Breast density and tissue stiffness are both known as risk factors for breast cancer, but there was no previous study investigating their correlations using 3D MRI. As both breast density and stiffness are associated with collagen content of the fibroglandular tissue, developing a method that allows investigation of their regional correlation may help to understand whether they are dependent or independent risk factors. Breast MRI is acquired with the subject in the prone position, but the ultrasound is done with the subject in the supine position; therefore, it is difficult to find matched, corresponding, tissue regions. In this study we applied the inversed gravity loaded model to simulate the deformation of the breast from prone to supine position, so the corresponding tissue region on MRI can be estimated based on the US stiffness measurement depth and window.

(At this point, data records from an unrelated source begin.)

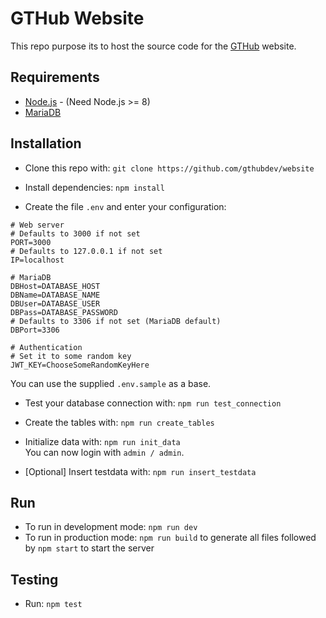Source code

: # GTHub Website

This repo purpose its to host the source code for the [GTHub](https://gthub.eu) website.

## Requirements

* [Node.js](https://nodejs.org) - (Need Node.js >= 8)
* [MariaDB](https://mariadb.org/)

## Installation

* Clone this repo with:
`git clone https://github.com/gthubdev/website`

* Install dependencies:
`npm install`

* Create the file `.env` and enter your configuration:
```
# Web server
# Defaults to 3000 if not set
PORT=3000
# Defaults to 127.0.0.1 if not set
IP=localhost

# MariaDB
DBHost=DATABASE_HOST
DBName=DATABASE_NAME
DBUser=DATABASE_USER
DBPass=DATABASE_PASSWORD
# Defaults to 3306 if not set (MariaDB default)
DBPort=3306

# Authentication
# Set it to some random key
JWT_KEY=ChooseSomeRandomKeyHere
```
You can use the supplied `.env.sample` as a base.

* Test your database connection with:
`npm run test_connection`

* Create the tables with:
`npm run create_tables`

* Initialize data with:
`npm run init_data`<br>
You can now login with `admin / admin`.

* [Optional] Insert testdata with:
`npm run insert_testdata`

## Run
* To run in development mode: `npm run dev`
* To run in production mode: `npm run build` to generate all files followed by `npm start` to start the server

## Testing
* Run:
`npm test`
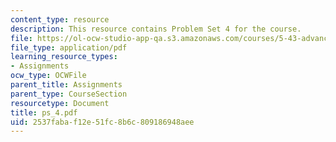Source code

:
 ```yaml
---
content_type: resource
description: This resource contains Problem Set 4 for the course.
file: https://ol-ocw-studio-app-qa.s3.amazonaws.com/courses/5-43-advanced-organic-chemistry-spring-2007/2537fabaf12e51fc8b6c809186948aee_ps_4.pdf
file_type: application/pdf
learning_resource_types:
- Assignments
ocw_type: OCWFile
parent_title: Assignments
parent_type: CourseSection
resourcetype: Document
title: ps_4.pdf
uid: 2537faba-f12e-51fc-8b6c-809186948aee
---
```

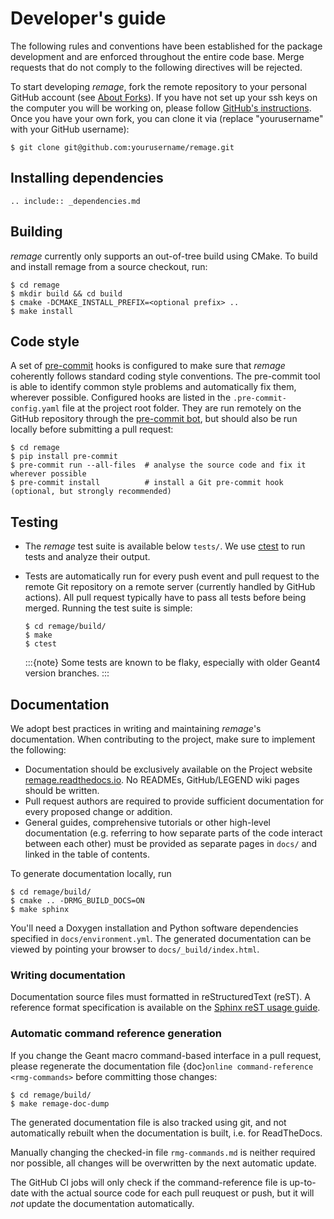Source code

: # Developer's guide

The following rules and conventions have been established for the package
development and are enforced throughout the entire code base. Merge requests
that do not comply to the following directives will be rejected.

To start developing *remage*, fork the remote repository to your personal
GitHub account (see [About Forks](https://docs.github.com/en/pull-requests/collaborating-with-pull-requests/working-with-forks/about-forks)).
If you have not set up your ssh keys on the computer you will be working on,
please follow [GitHub's instructions](https://docs.github.com/en/authentication/connecting-to-github-with-ssh/generating-a-new-ssh-key-and-adding-it-to-the-ssh-agent).
Once you have your own fork, you can clone it via
(replace "yourusername" with your GitHub username):

```console
$ git clone git@github.com:yourusername/remage.git
```

## Installing dependencies

```{eval-rst}
.. include:: _dependencies.md
```

## Building

*remage* currently only supports an out-of-tree build using CMake. To build and
install remage from a source checkout, run:

```console
$ cd remage
$ mkdir build && cd build
$ cmake -DCMAKE_INSTALL_PREFIX=<optional prefix> ..
$ make install
```

## Code style

A set of [pre-commit](https://pre-commit.com) hooks is configured to make
sure that *remage* coherently follows standard coding style conventions.
The pre-commit tool is able to identify common style problems and automatically
fix them, wherever possible. Configured hooks are listed in the
`.pre-commit-config.yaml` file at the project root folder. They are run
remotely on the GitHub repository through the [pre-commit
bot](https://pre-commit.ci), but should also be run locally before submitting a
pull request:

```console
$ cd remage
$ pip install pre-commit
$ pre-commit run --all-files  # analyse the source code and fix it wherever possible
$ pre-commit install          # install a Git pre-commit hook (optional, but strongly recommended)
```

## Testing

- The *remage* test suite is available below `tests/`. We use
  [ctest](https://cmake.org/cmake/help/book/mastering-cmake/chapter/Testing%20With%20CMake%20and%20CTest.html)
  to run tests and analyze their output.

- Tests are automatically run for every push event and pull request to the
  remote Git repository on a remote server (currently handled by GitHub
  actions). All pull request typically have to pass all tests before being
  merged. Running the test suite is simple:

  ```console
  $ cd remage/build/
  $ make
  $ ctest
  ```

  :::{note}
  Some tests are known to be flaky, especially with older Geant4 version
  branches.
  :::

## Documentation

We adopt best practices in writing and maintaining *remage*'s
documentation. When contributing to the project, make sure to implement the
following:

- Documentation should be exclusively available on the Project website
  [remage.readthedocs.io](https://remage.readthedocs.io). No READMEs,
  GitHub/LEGEND wiki pages should be written.
- Pull request authors are required to provide sufficient documentation for
  every proposed change or addition.
- General guides, comprehensive tutorials or other high-level documentation
  (e.g. referring to how separate parts of the code interact between each
  other) must be provided as separate pages in `docs/` and linked in the
  table of contents.

To generate documentation locally, run

```console
$ cd remage/build/
$ cmake .. -DRMG_BUILD_DOCS=ON
$ make sphinx
```

You'll need a Doxygen installation and Python software dependencies specified
in `docs/environment.yml`. The generated documentation can be viewed by
pointing your browser to `docs/_build/index.html`.

### Writing documentation

Documentation source files must formatted in reStructuredText (reST). A
reference format specification is available on the [Sphinx reST usage
guide](https://www.sphinx-doc.org/en/master/usage/restructuredtext/index.html).

### Automatic command reference generation

If you change the Geant macro command-based interface in a pull request, please
regenerate the documentation file {doc}`online command-reference <rmg-commands>`
before committing those changes:

```console
$ cd remage/build/
$ make remage-doc-dump
```

The generated documentation file is also tracked using git, and not automatically
rebuilt when the documentation is built, i.e. for ReadTheDocs.

Manually changing the checked-in file `rmg-commands.md` is neither required nor
possible, all changes will be overwritten by the next automatic update.

The GitHub CI jobs will only check if the command-reference file is up-to-date
with the actual source code for each pull reuquest or push, but it will *not*
update the documentation automatically.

The breast stiffness of the normal breast tissue was measured by using the SWE, i.e. VTIQ technology. This technique is based on displacement induced ARFI excitation from the transducer, and is quantitative, less examiner-dependent, and with a higher reproducibility [32]. Although the breast stiffness of the normal breast tissue is less studied using SWE technique [17], clinically, SWE has been shown to improve the specificity of ultrasound and allows quantification of stiffness of breast lesions; and it shows that breast cancers are generally stiffer, while benign masses are softer [33, 34, 35]. Further, the mean stiffness measured with SWE in ductal carcinoma in situ (DCIS) could predict histological upgrade to invasive cancer [36]. Stiffness of breast cancer was also found to be an independent predictor of lymph node metastasis and thus could provide additional prognostic information for assessment of tumor aggressiveness and staging [37]. In this study the SWE method was applied to measure stiffness of the normal breast tissue for correlation with breast tissue density.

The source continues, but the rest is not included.